#### [DATA RECORDS]
---+---
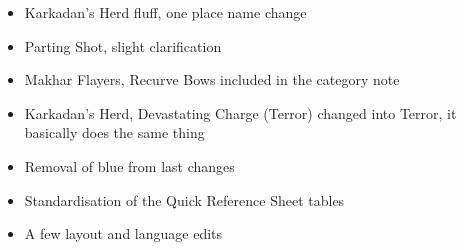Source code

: 

\subtitle{beta 2.2.2}

\begin{itemize}
\item Karkadan's Herd fluff, one place name change
\item Parting Shot, slight clarification
\item Makhar Flayers, Recurve Bows included in the category note
\end{itemize}

\subtitle{beta 2.2.1}

\begin{itemize}
\item Karkadan's Herd, Devastating Charge (Terror) changed into Terror, it basically does the same thing
\item Removal of blue from last changes
\item Standardisation of the Quick Reference Sheet tables
\item A few layout and language edits
\end{itemize}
---+---
#### [EXERCISE INSTRUCTIONS]
Beginning with the line in which "Reference Sheet tables" appears, set down each line through the last one in the listing, unchanged and with no extras.

#### [RESPONSE BOX]
\item Standardisation of the Quick Reference Sheet tables
\item A few layout and language edits
\end{itemize}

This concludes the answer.